Commentaire sur les réformes d'évaluation

Le projet de loi sur la réforme des baux à long terme et de la pleine propriété pourrait faire l'objet de modifications substantielles au cours de son passage dans les deux chambres, et, en cas d'élections générales anticipées, le projet de loi pourrait être abandonné.

Plusieurs des mesures proposées pourraient être interprétées comme une ingérence dans des contrats légaux existants et reconnus, entraînant un transfert de valeur significatif des propriétaires fonciers vers les locataires. En particulier, la nouvelle méthodologie d'évaluation est déconnectée des forces du marché et extrêmement artificielle, puisqu'elle suppose que les droits légaux d'extension de bail ou d'acquisition de la pleine propriété ne seront jamais exercés – alors même que ces droits sont en train d’être appliqués.

Le très honorable Michael Gove a soutenu que la nouvelle méthodologie d'évaluation respecte l'Article 1 de la Convention européenne des droits de l'homme, qui stipule que toute personne a droit au respect de ses biens.
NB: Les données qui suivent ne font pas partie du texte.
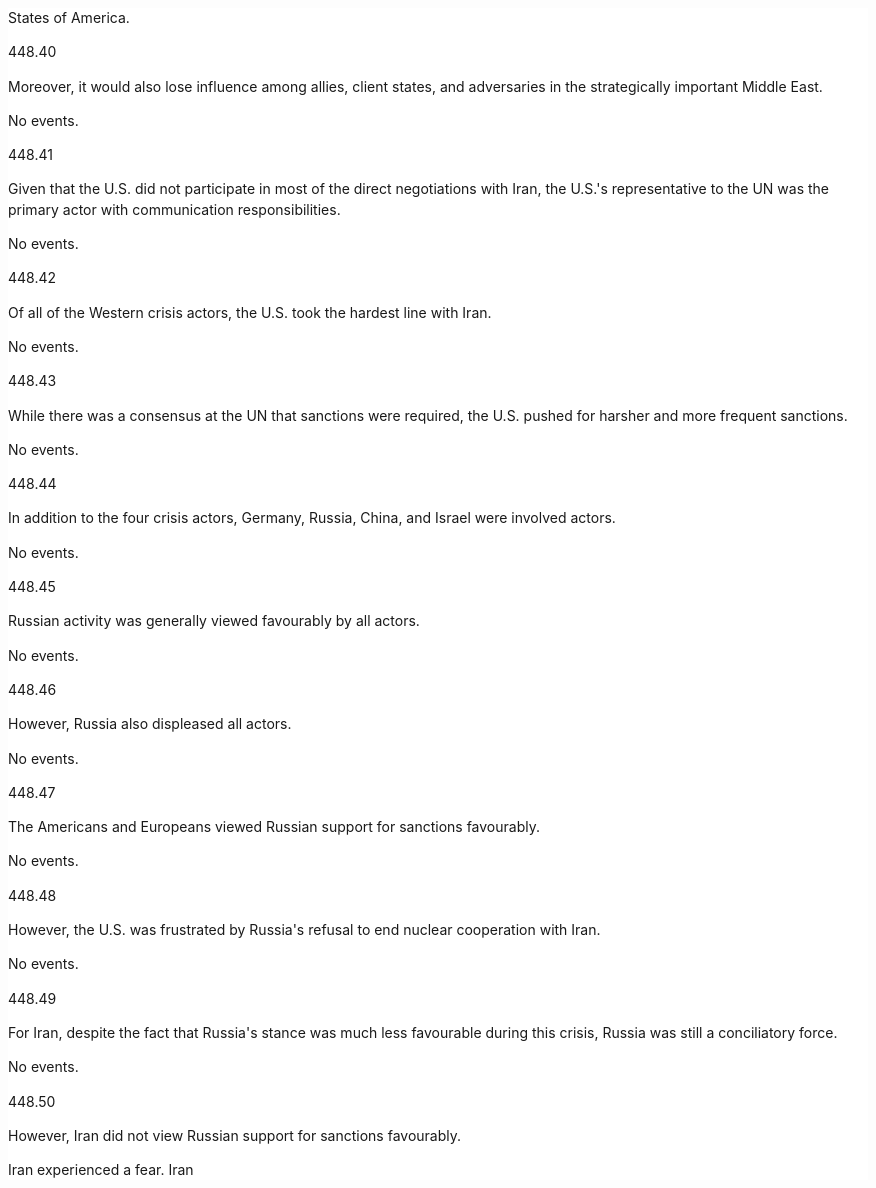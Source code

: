 </span><span class="cl-a1ba42f8">States</span><span class="cl-a1ba42f8"> </span><span class="cl-a1ba42f8">of</span><span class="cl-a1ba42f8"> </span><span class="cl-a1ba42f8">America</span><span class="cl-a1ba42e4">.</span></p></td></tr><tr style="overflow-wrap:break-word;"><td class="cl-a1bab080"><p class="cl-a1ba50c2"><span class="cl-a1ba42e4">448.40</span></p></td><td class="cl-a1bab09e"><p class="cl-a1ba50c2"><span class="cl-a1ba42e4">Moreover, it would also lose influence among allies, client states, and adversaries in the strategically important Middle East.</span></p></td><td class="cl-a1bab09e"><p class="cl-a1ba50c2"><span class="cl-a1ba42e4">No</span><span class="cl-a1ba42e4"> </span><span class="cl-a1ba42e4">events.</span></p></td></tr><tr style="overflow-wrap:break-word;"><td class="cl-a1bab0b2"><p class="cl-a1ba50c2"><span class="cl-a1ba42e4">448.41</span></p></td><td class="cl-a1bab09f"><p class="cl-a1ba50c2"><span class="cl-a1ba42e4">Given that the U.S. did not participate in most of the direct negotiations with Iran, the U.S.'s representative to the UN was the primary actor with communication responsibilities.</span></p></td><td class="cl-a1bab09f"><p class="cl-a1ba50c2"><span class="cl-a1ba42e4">No</span><span class="cl-a1ba42e4"> </span><span class="cl-a1ba42e4">events.</span></p></td></tr><tr style="overflow-wrap:break-word;"><td class="cl-a1bab080"><p class="cl-a1ba50c2"><span class="cl-a1ba42e4">448.42</span></p></td><td class="cl-a1bab09e"><p class="cl-a1ba50c2"><span class="cl-a1ba42e4">Of all of the Western crisis actors, the U.S. took the hardest line with Iran.</span></p></td><td class="cl-a1bab09e"><p class="cl-a1ba50c2"><span class="cl-a1ba42e4">No</span><span class="cl-a1ba42e4"> </span><span class="cl-a1ba42e4">events.</span></p></td></tr><tr style="overflow-wrap:break-word;"><td class="cl-a1bab0b2"><p class="cl-a1ba50c2"><span class="cl-a1ba42e4">448.43</span></p></td><td class="cl-a1bab09f"><p class="cl-a1ba50c2"><span class="cl-a1ba42e4">While there was a consensus at the UN that sanctions were required, the U.S. pushed for harsher and more frequent sanctions.</span></p></td><td class="cl-a1bab09f"><p class="cl-a1ba50c2"><span class="cl-a1ba42e4">No</span><span class="cl-a1ba42e4"> </span><span class="cl-a1ba42e4">events.</span></p></td></tr><tr style="overflow-wrap:break-word;"><td class="cl-a1bab080"><p class="cl-a1ba50c2"><span class="cl-a1ba42e4">448.44</span></p></td><td class="cl-a1bab09e"><p class="cl-a1ba50c2"><span class="cl-a1ba42e4">In addition to the four crisis actors, Germany, Russia, China, and Israel were involved actors.</span></p></td><td class="cl-a1bab09e"><p class="cl-a1ba50c2"><span class="cl-a1ba42e4">No</span><span class="cl-a1ba42e4"> </span><span class="cl-a1ba42e4">events.</span></p></td></tr><tr style="overflow-wrap:break-word;"><td class="cl-a1bab0b2"><p class="cl-a1ba50c2"><span class="cl-a1ba42e4">448.45</span></p></td><td class="cl-a1bab09f"><p class="cl-a1ba50c2"><span class="cl-a1ba42e4">Russian activity was generally viewed favourably by all actors.</span></p></td><td class="cl-a1bab09f"><p class="cl-a1ba50c2"><span class="cl-a1ba42e4">No</span><span class="cl-a1ba42e4"> </span><span class="cl-a1ba42e4">events.</span></p></td></tr><tr style="overflow-wrap:break-word;"><td class="cl-a1bab080"><p class="cl-a1ba50c2"><span class="cl-a1ba42e4">448.46</span></p></td><td class="cl-a1bab09e"><p class="cl-a1ba50c2"><span class="cl-a1ba42e4">However, Russia also displeased all actors.</span></p></td><td class="cl-a1bab09e"><p class="cl-a1ba50c2"><span class="cl-a1ba42e4">No</span><span class="cl-a1ba42e4"> </span><span class="cl-a1ba42e4">events.</span></p></td></tr><tr style="overflow-wrap:break-word;"><td class="cl-a1bab0b2"><p class="cl-a1ba50c2"><span class="cl-a1ba42e4">448.47</span></p></td><td class="cl-a1bab09f"><p class="cl-a1ba50c2"><span class="cl-a1ba42e4">The Americans and Europeans viewed Russian support for sanctions favourably.</span></p></td><td class="cl-a1bab09f"><p class="cl-a1ba50c2"><span class="cl-a1ba42e4">No</span><span class="cl-a1ba42e4"> </span><span class="cl-a1ba42e4">events.</span></p></td></tr><tr style="overflow-wrap:break-word;"><td class="cl-a1bab080"><p class="cl-a1ba50c2"><span class="cl-a1ba42e4">448.48</span></p></td><td class="cl-a1bab09e"><p class="cl-a1ba50c2"><span class="cl-a1ba42e4">However, the U.S. was frustrated by Russia's refusal to end nuclear cooperation with Iran.</span></p></td><td class="cl-a1bab09e"><p class="cl-a1ba50c2"><span class="cl-a1ba42e4">No</span><span class="cl-a1ba42e4"> </span><span class="cl-a1ba42e4">events.</span></p></td></tr><tr style="overflow-wrap:break-word;"><td class="cl-a1bab0b2"><p class="cl-a1ba50c2"><span class="cl-a1ba42e4">448.49</span></p></td><td class="cl-a1bab09f"><p class="cl-a1ba50c2"><span class="cl-a1ba42e4">For Iran, despite the fact that Russia's stance was much less favourable during this crisis, Russia was still a conciliatory force.</span></p></td><td class="cl-a1bab09f"><p class="cl-a1ba50c2"><span class="cl-a1ba42e4">No</span><span class="cl-a1ba42e4"> </span><span class="cl-a1ba42e4">events.</span></p></td></tr><tr style="overflow-wrap:break-word;"><td class="cl-a1bab080"><p class="cl-a1ba50c2"><span class="cl-a1ba42e4">448.50</span></p></td><td class="cl-a1bab09e"><p class="cl-a1ba50c2"><span class="cl-a1ba42e4">However, Iran did not view Russian support for sanctions favourably.</span></p></td><td class="cl-a1bab09e"><p class="cl-a1ba50c2"><span class="cl-a1ba42f8">Iran</span><span class="cl-a1ba42e4"> </span><span class="cl-a1ba42e4">experienced</span><span class="cl-a1ba42e4"> </span><span class="cl-a1ba42e4">a</span><span class="cl-a1ba42e4"> </span><span class="cl-a1ba42f8">fear</span><span class="cl-a1ba42e4">.</span><span class="cl-a1ba42e4"> </span><span class="cl-a1ba42f8">Iran</span><span class="cl-a1ba42e4">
La privation de ce droit peut être autorisée dans "l'intérêt général", mais il est difficile de comprendre comment l'intérêt général des propriétaires fonciers (y compris les locataires ayant acquis la pleine propriété à un coût financier élevé), ou même celui des investisseurs et de leurs bénéficiaires (tels que les organismes de bienfaisance, les fonds de pension et leurs membres), pourrait être ignoré. Par conséquent, la législation prévue pourrait également être contestée juridiquement par les propriétaires fonciers institutionnels.
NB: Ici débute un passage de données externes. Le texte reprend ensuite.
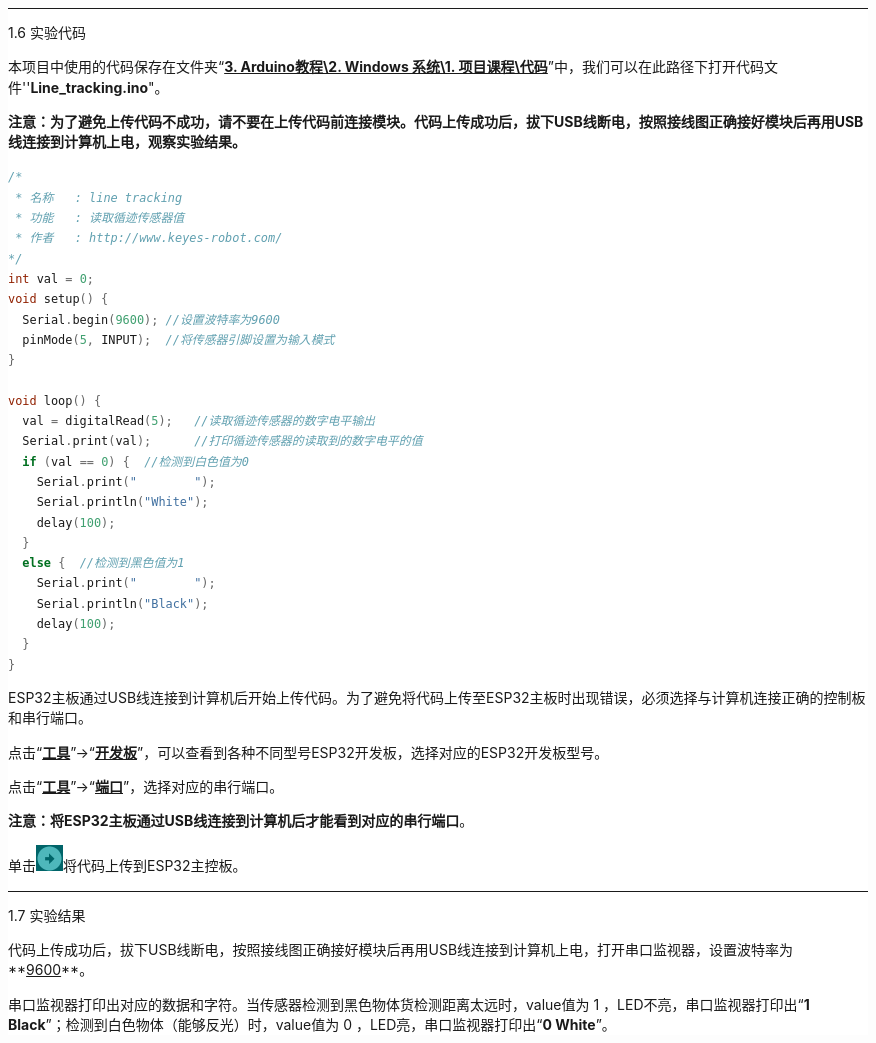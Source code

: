 
---

1.6 实验代码

本项目中使用的代码保存在文件夹“<u>**3. Arduino教程\2. Windows 系统\1. 项目课程\代码**</u>”中，我们可以在此路径下打开代码文件''**Line_tracking.ino**"。

**注意：为了避免上传代码不成功，请不要在上传代码前连接模块。代码上传成功后，拔下USB线断电，按照接线图正确接好模块后再用USB线连接到计算机上电，观察实验结果。**

```c++
/*
 * 名称   : line tracking
 * 功能   : 读取循迹传感器值
 * 作者   : http://www.keyes-robot.com/ 
*/
int val = 0;
void setup() {
  Serial.begin(9600); //设置波特率为9600
  pinMode(5, INPUT);  //将传感器引脚设置为输入模式
}

void loop() {
  val = digitalRead(5);   //读取循迹传感器的数字电平输出
  Serial.print(val);      //打印循迹传感器的读取到的数字电平的值
  if (val == 0) {  //检测到白色值为0
    Serial.print("        ");
    Serial.println("White");
    delay(100);
  }
  else {  //检测到黑色值为1
    Serial.print("        ");
    Serial.println("Black");
    delay(100);
  }
}
```

ESP32主板通过USB线连接到计算机后开始上传代码。为了避免将代码上传至ESP32主板时出现错误，必须选择与计算机连接正确的控制板和串行端口。

点击“**<u>工具</u>**”→“**<u>开发板</u>**”，可以查看到各种不同型号ESP32开发板，选择对应的ESP32开发板型号。

点击“<u>**工具**</u>”→“**<u>端口</u>**”，选择对应的串行端口。

**注意：将ESP32主板通过USB线连接到计算机后才能看到对应的串行端口**。

单击![img](media/wps17.jpg)将代码上传到ESP32主控板。

---

1.7 实验结果

代码上传成功后，拔下USB线断电，按照接线图正确接好模块后再用USB线连接到计算机上电，打开串口监视器，设置波特率为**<u>9600</u>**。

串口监视器打印出对应的数据和字符。当传感器检测到黑色物体货检测距离太远时，value值为 1 ，LED不亮，串口监视器打印出“**1 Black**”；检测到白色物体（能够反光）时，value值为 0 ，LED亮，串口监视器打印出“**0 White**”。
Il est toutefois possible que les réformes d’évaluation s’équilibrent mutuellement. Par exemple, bien que la valeur matrimoniale puisse être supprimée, le gouvernement pourrait décider de fixer les taux utilisés dans le calcul des évaluations à un niveau pénalisant pour les locataires. Ainsi, les réductions de la prime payable pour l'extension statutaire du bail pourraient être inférieures aux attentes. Pour illustrer cela, nous présentons ci-dessous un graphique indiquant l’impact de la fixation du taux de différé à différents niveaux sur la prime payable selon le projet de loi, en pourcentage de la prime payable selon la législation actuelle (la loi de 1993 sur la réforme des baux, le logement et le développement urbain).
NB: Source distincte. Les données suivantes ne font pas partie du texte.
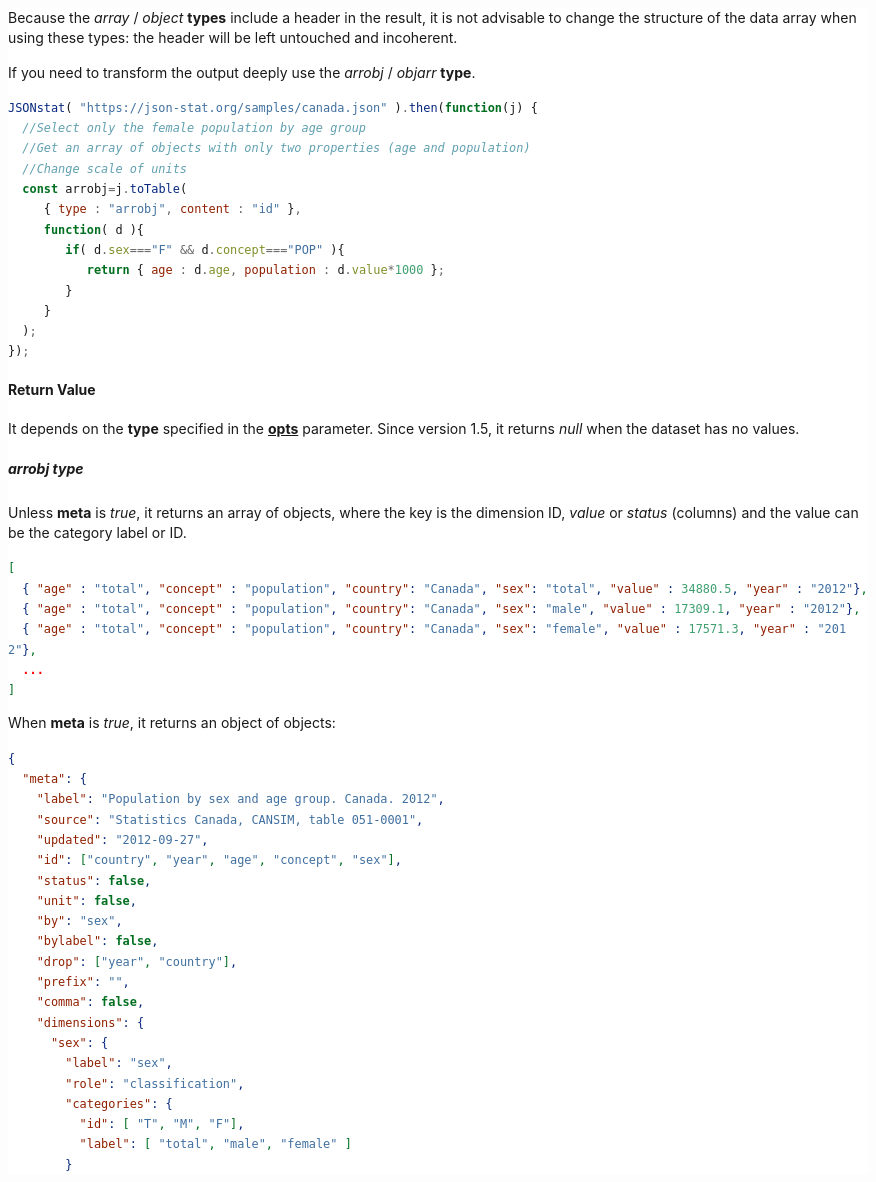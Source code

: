 Because the *array* / *object* **types** include a header in the result, it is not advisable to change the structure of the data array when using these types: the header will be left untouched and incoherent.

If you need to transform the output deeply use the *arrobj* / *objarr* **type**.

```js
JSONstat( "https://json-stat.org/samples/canada.json" ).then(function(j) {
  //Select only the female population by age group
  //Get an array of objects with only two properties (age and population)
  //Change scale of units
  const arrobj=j.toTable(
     { type : "arrobj", content : "id" },
     function( d ){
        if( d.sex==="F" && d.concept==="POP" ){
           return { age : d.age, population : d.value*1000 };
        }
     }
  );
});
```

#### Return Value

It depends on the **type** specified in the <strong><a href="#opts">opts</a></strong> parameter. Since version 1.5, it returns *null* when the dataset has no values.

##### <em>arrobj</em> type

Unless **meta** is *true*, it returns an array of objects, where the key is the dimension ID, *value* or *status* (columns) and the value can be the category label or ID.

```json
[
  { "age" : "total", "concept" : "population", "country": "Canada", "sex": "total", "value" : 34880.5, "year" : "2012"},
  { "age" : "total", "concept" : "population", "country": "Canada", "sex": "male", "value" : 17309.1, "year" : "2012"},
  { "age" : "total", "concept" : "population", "country": "Canada", "sex": "female", "value" : 17571.3, "year" : "2012"},
  ...
]
```

When **meta** is *true*, it returns an object of objects:

```json
{
  "meta": {
    "label": "Population by sex and age group. Canada. 2012",
    "source": "Statistics Canada, CANSIM, table 051-0001",
    "updated": "2012-09-27",
    "id": ["country", "year", "age", "concept", "sex"],
    "status": false,
    "unit": false,
    "by": "sex",
    "bylabel": false,
    "drop": ["year", "country"],
    "prefix": "",
    "comma": false,
    "dimensions": {
      "sex": {
        "label": "sex",
        "role": "classification",
        "categories": {
          "id": [ "T", "M", "F"],
          "label": [ "total", "male", "female" ]
        }
```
Graphique : effets de la fixation du taux de différé à différents niveaux sur la prime payable

Jusqu'à ce que le projet de loi reçoive la sanction royale et que ses dispositions soient pleinement mises en œuvre, la législation applicable à l’évaluation des extensions de bail reste la loi de 1993. Cependant, le projet de loi sur la réforme des baux et de la pleine propriété pourrait fournir aux locataires des arguments pour demander une réduction de la valeur matrimoniale (en raison du risque potentiel de sa suppression) et une réduction de la redevance foncière capitalisée (car les loyers pourraient être plafonnés). Ces arguments n'ont pas encore été testés devant le Tribunal de Première Instance (Chambre Foncière).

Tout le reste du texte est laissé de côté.